Pertanto, il preavviso di rigetto della Scia presentata non dovrà essere adottato ne comunicato all’interessato prima dell’adozione dei provvedimenti inibitori degli effetti della stessa segnalazione certificata,.

Il Consiglio di Stato ha  motivato tale decisione precisando che la Scia è qualificata come una autocertificazione, una mera dichiarazione di volontà di un soggetto privato di intraprendere una determinata attività ammessa direttamente dalla legge, senza che la  P.A. debba comunicare alcun consenso

Non è qualificabile, pertanto, come provvedimento amministrativo e non instaura alcun procedimento autorizzatorio destinato a culminare in un atto finale di assenso, espresso o tacito, da parte dell’amministrazione.

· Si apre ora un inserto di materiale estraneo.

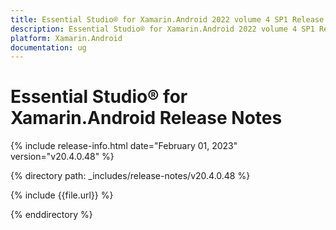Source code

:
 ```yaml
---
title: Essential Studio® for Xamarin.Android 2022 volume 4 SP1 Release Notes  
description: Essential Studio® for Xamarin.Android 2022 volume 4 SP1 Release Notes  
platform: Xamarin.Android
documentation: ug
---
```


# Essential Studio® for Xamarin.Android  Release Notes  

{% include release-info.html date="February 01, 2023"  version="v20.4.0.48" %} 

{% directory path: _includes/release-notes/v20.4.0.48 %}

{% include {{file.url}} %}

{% enddirectory %}


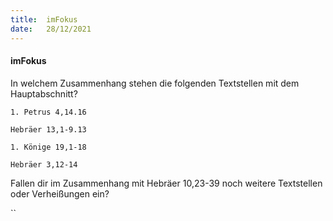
 ```yaml
---
title:  imFokus
date:   28/12/2021
---
```


#### imFokus

In welchem Zusammenhang stehen die folgenden Textstellen mit dem Hauptabschnitt?

`1. Petrus 4,14.16`

`Hebräer 13,1-9.13`

`1. Könige 19,1-18`

`Hebräer 3,12-14`

Fallen dir im Zusammenhang mit Hebräer 10,23-39 noch weitere Textstellen oder Verheißungen ein?

``
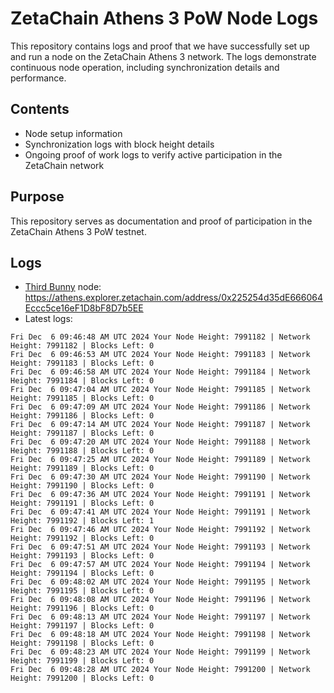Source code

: # ZetaChain Athens 3 PoW Node Logs
This repository contains logs and proof that we have successfully set up and run a node on the ZetaChain Athens 3 network. The logs demonstrate continuous node operation, including synchronization details and performance.

## Contents
- Node setup information
- Synchronization logs with block height details
- Ongoing proof of work logs to verify active participation in the ZetaChain network

## Purpose
This repository serves as documentation and proof of participation in the ZetaChain Athens 3 PoW testnet.

## Logs

- [Third Bunny](https://thirdbunny.xyz/) node: https://athens.explorer.zetachain.com/address/0x225254d35dE666064Eccc5ce16eF1D8bF8D7b5EE
- Latest logs:
```
Fri Dec  6 09:46:48 AM UTC 2024 Your Node Height: 7991182 | Network Height: 7991182 | Blocks Left: 0
Fri Dec  6 09:46:53 AM UTC 2024 Your Node Height: 7991183 | Network Height: 7991183 | Blocks Left: 0
Fri Dec  6 09:46:58 AM UTC 2024 Your Node Height: 7991184 | Network Height: 7991184 | Blocks Left: 0
Fri Dec  6 09:47:04 AM UTC 2024 Your Node Height: 7991185 | Network Height: 7991185 | Blocks Left: 0
Fri Dec  6 09:47:09 AM UTC 2024 Your Node Height: 7991186 | Network Height: 7991186 | Blocks Left: 0
Fri Dec  6 09:47:14 AM UTC 2024 Your Node Height: 7991187 | Network Height: 7991187 | Blocks Left: 0
Fri Dec  6 09:47:20 AM UTC 2024 Your Node Height: 7991188 | Network Height: 7991188 | Blocks Left: 0
Fri Dec  6 09:47:25 AM UTC 2024 Your Node Height: 7991189 | Network Height: 7991189 | Blocks Left: 0
Fri Dec  6 09:47:30 AM UTC 2024 Your Node Height: 7991190 | Network Height: 7991190 | Blocks Left: 0
Fri Dec  6 09:47:36 AM UTC 2024 Your Node Height: 7991191 | Network Height: 7991191 | Blocks Left: 0
Fri Dec  6 09:47:41 AM UTC 2024 Your Node Height: 7991191 | Network Height: 7991192 | Blocks Left: 1
Fri Dec  6 09:47:46 AM UTC 2024 Your Node Height: 7991192 | Network Height: 7991192 | Blocks Left: 0
Fri Dec  6 09:47:51 AM UTC 2024 Your Node Height: 7991193 | Network Height: 7991193 | Blocks Left: 0
Fri Dec  6 09:47:57 AM UTC 2024 Your Node Height: 7991194 | Network Height: 7991194 | Blocks Left: 0
Fri Dec  6 09:48:02 AM UTC 2024 Your Node Height: 7991195 | Network Height: 7991195 | Blocks Left: 0
Fri Dec  6 09:48:08 AM UTC 2024 Your Node Height: 7991196 | Network Height: 7991196 | Blocks Left: 0
Fri Dec  6 09:48:13 AM UTC 2024 Your Node Height: 7991197 | Network Height: 7991197 | Blocks Left: 0
Fri Dec  6 09:48:18 AM UTC 2024 Your Node Height: 7991198 | Network Height: 7991198 | Blocks Left: 0
Fri Dec  6 09:48:23 AM UTC 2024 Your Node Height: 7991199 | Network Height: 7991199 | Blocks Left: 0
Fri Dec  6 09:48:28 AM UTC 2024 Your Node Height: 7991200 | Network Height: 7991200 | Blocks Left: 0
```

In assenza di tale procedimento, per conseguenza, non trova giustificazione la comunicazione di avvio del procedimento per il preavviso di rigetto o altri atti sospensivi da parte della Pubblica Amministrazione.

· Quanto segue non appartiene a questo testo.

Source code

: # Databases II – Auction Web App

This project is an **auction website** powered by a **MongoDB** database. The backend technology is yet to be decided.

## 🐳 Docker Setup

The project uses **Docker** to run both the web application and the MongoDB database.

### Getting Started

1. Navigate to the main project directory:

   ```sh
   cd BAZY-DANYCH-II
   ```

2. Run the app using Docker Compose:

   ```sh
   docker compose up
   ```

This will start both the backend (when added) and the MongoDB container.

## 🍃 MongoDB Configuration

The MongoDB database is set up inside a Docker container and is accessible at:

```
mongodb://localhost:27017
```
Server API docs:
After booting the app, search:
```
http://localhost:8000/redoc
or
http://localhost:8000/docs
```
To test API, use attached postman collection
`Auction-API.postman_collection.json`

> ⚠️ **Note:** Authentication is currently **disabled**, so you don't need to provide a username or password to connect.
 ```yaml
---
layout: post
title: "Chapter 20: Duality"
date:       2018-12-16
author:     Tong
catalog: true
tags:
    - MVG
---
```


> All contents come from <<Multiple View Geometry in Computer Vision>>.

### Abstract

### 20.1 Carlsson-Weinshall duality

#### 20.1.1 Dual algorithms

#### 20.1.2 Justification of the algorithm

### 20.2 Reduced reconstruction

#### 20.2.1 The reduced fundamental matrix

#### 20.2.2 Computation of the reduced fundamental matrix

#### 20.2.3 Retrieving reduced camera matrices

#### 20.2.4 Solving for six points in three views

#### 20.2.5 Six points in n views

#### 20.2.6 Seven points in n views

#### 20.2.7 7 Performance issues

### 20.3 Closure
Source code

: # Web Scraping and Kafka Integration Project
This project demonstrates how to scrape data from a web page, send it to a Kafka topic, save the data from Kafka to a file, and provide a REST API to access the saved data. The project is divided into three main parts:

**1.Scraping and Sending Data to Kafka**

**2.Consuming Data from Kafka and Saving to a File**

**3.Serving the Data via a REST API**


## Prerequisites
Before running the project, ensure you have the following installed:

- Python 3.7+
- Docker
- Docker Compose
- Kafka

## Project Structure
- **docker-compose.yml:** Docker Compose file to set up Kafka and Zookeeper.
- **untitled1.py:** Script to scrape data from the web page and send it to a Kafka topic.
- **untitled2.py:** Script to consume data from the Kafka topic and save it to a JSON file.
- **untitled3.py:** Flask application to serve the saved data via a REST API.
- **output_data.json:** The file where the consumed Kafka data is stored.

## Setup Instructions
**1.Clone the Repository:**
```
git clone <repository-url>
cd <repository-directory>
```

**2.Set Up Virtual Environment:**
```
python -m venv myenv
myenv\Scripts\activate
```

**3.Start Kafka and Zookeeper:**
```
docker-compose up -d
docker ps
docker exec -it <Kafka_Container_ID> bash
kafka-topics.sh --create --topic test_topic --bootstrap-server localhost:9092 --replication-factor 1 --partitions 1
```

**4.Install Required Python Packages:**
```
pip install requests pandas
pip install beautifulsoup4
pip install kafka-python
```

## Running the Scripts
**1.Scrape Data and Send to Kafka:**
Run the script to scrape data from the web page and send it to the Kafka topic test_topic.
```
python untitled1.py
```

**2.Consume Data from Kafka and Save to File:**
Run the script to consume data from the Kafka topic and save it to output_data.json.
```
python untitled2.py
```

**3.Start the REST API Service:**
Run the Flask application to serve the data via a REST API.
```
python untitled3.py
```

Si coglie, altresì, l’occasione per sottolineare che gli stessi Giudici di Palazzo Spada, in sede giurisdizionale (Adunanza Plenaria), già in passato, con la sentenza n. 15 del 29 luglio 2011,  pronunciandosi sulla natura giuridica della DIA e SCIA e sui mezzi di tutela del terzo interessato, avevano avuto modo di definire la natura privata e non provvedimentale dell’istituto della Denuncia di Inizio Attività (DIA).

A tal proposito, ricordiamo che la legge 30 Luglio 2010, n. 122, che aveva convertito con modifiche il D. L. 78/2010, con l’art. 49, comma 4-bis, aveva modificato l’art. 19 della citata legge 241/90, introducendo l’istituto della Scia in sostituzione della DIA.

Con la predetta pronuncia, in buona sostanza, i Giudici avevano già chiarito come la natura e gli effetti della DIA/Scia non costituivano “provvedimento amministrativo a forma tacita”, non dando luogo ad un titolo costitutivo, ma esclusivamente una dichiarazione di volontà privata di intraprendere una determinata attività.

A seguito di tale pronuncia, successivamente, il legislatore, con l’art. 6, comma 1, lett. c), D. L. 138/2011, convertito con modificazioni dalla Legge 148/2011, aveva introdotto nell’art. 19 il comma 6-ter che, partendo proprio dalla considerazioni espresse con la sentenza n. 15/2011, ha confermato che la Scia e la Dia non sono provvedimenti taciti. Il terzo interessato, non potendo proporre ricorso amministrativo innanzi al TAR avverso la Scia, può far valere la propria tutela sollecitando l’amministrazione competente ad effettuare le verifiche di competenza e, in caso di inerzia, ricorrere al TAR contro l’inerzia della Pubblica Amministrazione, ai sensi dell’art. 31, commi 1, 2 e 3 del D. Lgs. 104/2010 Codice del Processo Amministrativo.